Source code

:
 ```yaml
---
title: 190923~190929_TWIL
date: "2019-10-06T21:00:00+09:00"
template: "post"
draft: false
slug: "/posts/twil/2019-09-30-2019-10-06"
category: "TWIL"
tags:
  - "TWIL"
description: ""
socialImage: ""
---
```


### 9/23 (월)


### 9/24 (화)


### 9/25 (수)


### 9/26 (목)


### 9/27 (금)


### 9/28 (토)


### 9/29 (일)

The problem
The full listing needs to be transcribed exactly.

Your response
Source code

:
 ```yaml
---
title: 190923~190929_TWIL
date: "2019-10-06T21:00:00+09:00"
template: "post"
draft: false
slug: "/posts/twil/2019-09-30-2019-10-06"
category: "TWIL"
tags:
  - "TWIL"
description: ""
socialImage: ""
---
```


### 9/23 (월)


### 9/24 (화)


### 9/25 (수)


### 9/26 (목)


### 9/27 (금)


### 9/28 (토)


### 9/29 (일)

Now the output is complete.